Ekran Haber'den Ozan Barış Erim'in haberine göre, İstanbul Barosu avukatlarından Kübra Karaoğulları, kış ayında kombi yakmayan komşuların dava edilebileceğini belitti. Avukat Karaoğulları, bu durumun Komşuluk Hukuku kapsamında güvenceye alındığını kaydetti.

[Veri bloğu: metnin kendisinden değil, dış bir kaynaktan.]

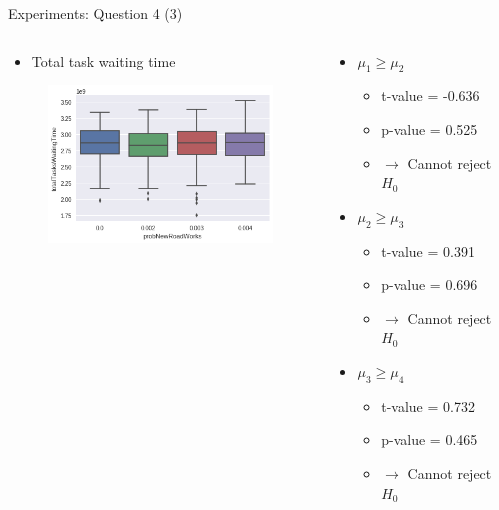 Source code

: \begin{frame}{Experiments: Question 4 (3)}
    \begin{columns}

        \begin{column}{0.5\textwidth}
            \begin{itemize}
                \item Total task waiting time
            \end{itemize}

            \begin{figure}[hbt]
                \includegraphics[width=6cm]{img/question4-plot3}
            \end{figure}
        \end{column}

        \begin{column}{0.5\textwidth}
            \begin{itemize}
                \item $\mu_1 \geq \mu_2$
                    \begin{itemize}
                        \item t-value = -0.636
                        \item p-value = 0.525
                        \item $\rightarrow$ Cannot reject $H_0$
                    \end{itemize}

                \item $\mu_2 \geq \mu_3$
                    \begin{itemize}
                        \item t-value = 0.391
                        \item p-value = 0.696
                        \item $\rightarrow$ Cannot reject $H_0$
                    \end{itemize}

                \item $\mu_3 \geq \mu_4$
                    \begin{itemize}
                        \item t-value = 0.732
                        \item p-value = 0.465
                        \item $\rightarrow$ Cannot reject $H_0$
                    \end{itemize}
            \end{itemize}
        \end{column}

    \end{columns}
\end{frame}

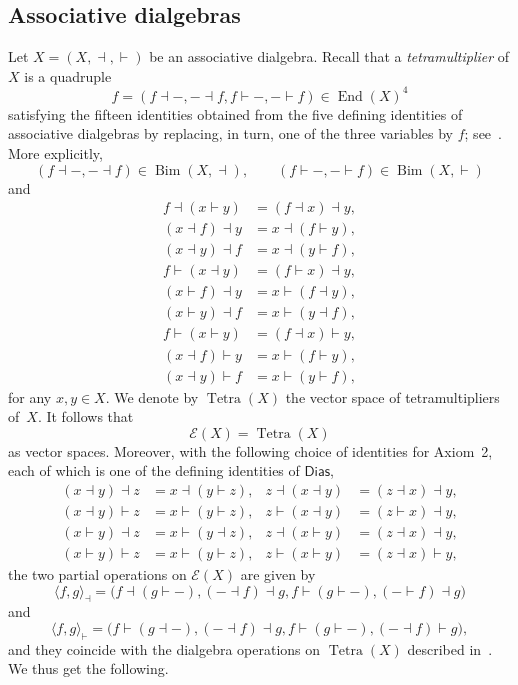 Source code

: \documentclass[reqno,a4paper]{amsart}
\theoremstyle{plain}
\theoremstyle{definition}
\theoremstyle{remark}
\numberwithin{equation}{section}
\newcommand{\E}{\mathcal{E}}
\DeclareMathOperator{\Bim}{Bim}
\DeclareMathOperator{\End}{End}
\newcommand{\Dias}{\ensuremath{\mathsf{Dias}}}
\newcommand{\Tetra}{\operatorname{Tetra}}
\begin{document}
\subsection{Associative dialgebras}\label{SecExternalDias}

Let $X=(X,\dashv,\vdash)$ be an associative dialgebra. Recall that a \emph{tetramultiplier} of $X$ is a quadruple
\[
f=(f\dashv-,-\dashv f,f\vdash-,-\vdash f)\in\End(X)^4
\]
satisfying the fifteen identities obtained from the five defining identities of associative dialgebras by replacing, in turn, one of the three variables by $f$; see~\cite[Definition~2.4]{CasasEtAlTetra}. More explicitly,
\[
(f\dashv-,-\dashv f)\in\Bim(X,\dashv),
\qquad
(f\vdash-,-\vdash f)\in\Bim(X,\vdash)
\]
and
\begin{align*}
f\dashv(x\vdash y)&=(f\dashv x)\dashv y,\\
(x\dashv f)\dashv y&=x\dashv(f\vdash y),\\
(x\dashv y)\dashv f&=x\dashv(y\vdash f),\\
f\vdash(x\dashv y)&=(f\vdash x)\dashv y,\\
(x\vdash f)\dashv y&=x\vdash(f\dashv y),\\
(x\vdash y)\dashv f&=x\vdash(y\dashv f),\\
f\vdash(x\vdash y)&=(f\dashv x)\vdash y,\\
(x\dashv f)\vdash y&=x\vdash(f\vdash y),\\
(x\dashv y)\vdash f&=x\vdash(y\vdash f),
\end{align*}
for any $x,y \in X$. We denote by $\Tetra(X)$ the vector space of tetramultipliers of~$X$. It follows that
\[
\E(X)=\Tetra(X)
\]
as vector spaces. Moreover, with the following choice of identities for Axiom~2, each of which is one of the defining identities of $\Dias$,
\begin{align*}
(x\dashv y)\dashv z&=x\dashv(y\vdash z), &
z\dashv(x\dashv y)&=(z\dashv x)\dashv y,\\
(x\dashv y)\vdash z&=x\vdash(y\vdash z), &
z\vdash(x\dashv y)&=(z\vdash x)\dashv y,\\
(x\vdash y)\dashv z&=x\vdash(y\dashv z), &
z\dashv(x\vdash y)&=(z\dashv x)\dashv y,\\
(x\vdash y)\vdash z&=x\vdash(y\vdash z), &
z\vdash(x\vdash y)&=(z\dashv x)\vdash y,
\end{align*}
the two partial operations on $\E(X)$ are given by
\[
\langle f,g\rangle_{\dashv}
=
\bigl(
f\dashv(g\vdash-),
(-\dashv f)\dashv g,
f\vdash(g\vdash-),
(-\vdash f)\dashv g
\bigr)
\]
and
\[
\langle f,g\rangle_{\vdash}
=
\bigl(
f\vdash(g\dashv-),
(-\dashv f)\dashv g,
f\vdash(g\vdash-),
(-\dashv f)\vdash g
\bigr),
\]
and they coincide with the dialgebra operations on $\Tetra(X)$ described in~\cite{CasasEtAlTetra}. We thus get the following.
\end{document}

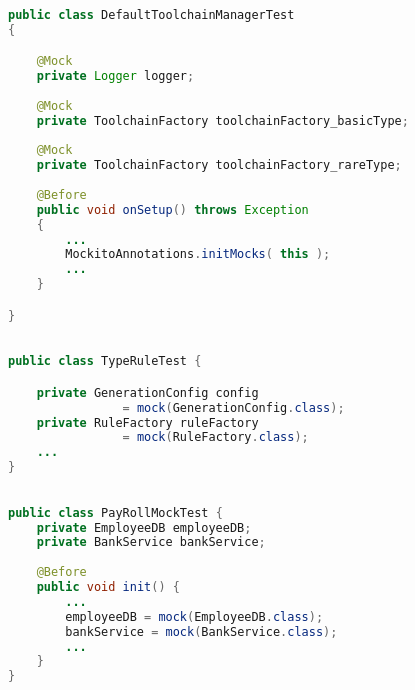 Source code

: \begin{lstlisting}[basicstyle=\ttfamily, caption={Example for Annotated field mocks from \texttt{DefaultToolchainManagerTest.java} in maven-core.},
basicstyle=\scriptsize\ttfamily,language = Java, framesep=4.5mm,
framexleftmargin=1mm, captionpos=b, xleftmargin=3.5ex, label=lis:annotatedMock]

public class DefaultToolchainManagerTest
{

	@Mock
	private Logger logger;
	
	@Mock
	private ToolchainFactory toolchainFactory_basicType;
	
	@Mock
	private ToolchainFactory toolchainFactory_rareType;
	
	@Before
	public void onSetup() throws Exception
	{	
		...
		MockitoAnnotations.initMocks( this );
		...
	}

}

\end{lstlisting}

\begin{lstlisting}[basicstyle=\ttfamily, caption={Example for field mocks defined in <init> from \texttt{TypeRuleTest.java} in jsonschema2pojo.},
basicstyle=\scriptsize\ttfamily,language = Java, framesep=4.5mm,
framexleftmargin=1mm, captionpos=b, xleftmargin=3.5ex, label=lis:fieldMock]

public class TypeRuleTest {

	private GenerationConfig config 
				= mock(GenerationConfig.class);
	private RuleFactory ruleFactory 
				= mock(RuleFactory.class);
	...
}

\end{lstlisting}

\begin{lstlisting}[basicstyle=\ttfamily, caption={Example for field mocks defined in Before method from \texttt{PayRollMockTest.java} in microbenchmark.},
basicstyle=\scriptsize\ttfamily,language = Java, framesep=4.5mm,
framexleftmargin=1mm, captionpos=b, xleftmargin=3.5ex, label=lis:fieldMock2]

public class PayRollMockTest {
	private EmployeeDB employeeDB;
	private BankService bankService;
	
	@Before
	public void init() {
		...
		employeeDB = mock(EmployeeDB.class);
		bankService = mock(BankService.class);
		...
	}
}

\end{lstlisting}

Yaşanan durum karşısında Türk Medeni Kanunu'nun dürüstlük kuralının devreye gireceğini belirten Karaoğulları, şöyle konuştu:
"Kış aylarının gelmesi ile birlikte bireysel ısıtma sistemi olan apartmanlarda, apartman sakinleri arasında bir takım uyuşmazlıklar meydana gelmektedir. Bazı apartman sakinleri, komşuları tarafından ısıtmanın kullanılmakta olduğuna güvenerek, kendi ısıtma sistemlerini açmamaktadır. Böylece komşuları tarafından ısıtma giderlerinin artmasına sebebiyet vermektedirler. Bu durumda zarara uğradığını düşünen apartman sakinleri, bunu pek tabi ikili ilişkilerle veya apartman yönetimi vasıtasıyla çözmeye çalışmaktadır. Ancak bu çabayla çözülememesi halinde zarara uğrayan kişiye, kanun açıkça bir takım haklar sağlamıştır. Bunun temel dayanağı öncelikli olarak Türk Medeni Kanunu’nda dürüstlük kuralıdır. Zira kişiler haklarını kullanırken, doğruluk ve dürüstlük kurallarına uymakla mükelleftir. Dürüstlük kuralının, Komşuluk Hukuku kapsamında özel görünümü ise 634 sayılı Kat Mülkiyeti Kanunu’nun 18. maddesinde 'Kat malikleri, gerek bağımsız bölümlerini, gerek eklentileri ve ortak yerleri kullanırken doğruluk kaidelerine uymak, özellikle birbirini rahatsız etmemek, birbirinin haklarını çiğnememek ve yönetim planı hükümlerine uymakla, karşılıklı olarak yükümlüdürler' ibaresi ile hüküm altına alınmıştır."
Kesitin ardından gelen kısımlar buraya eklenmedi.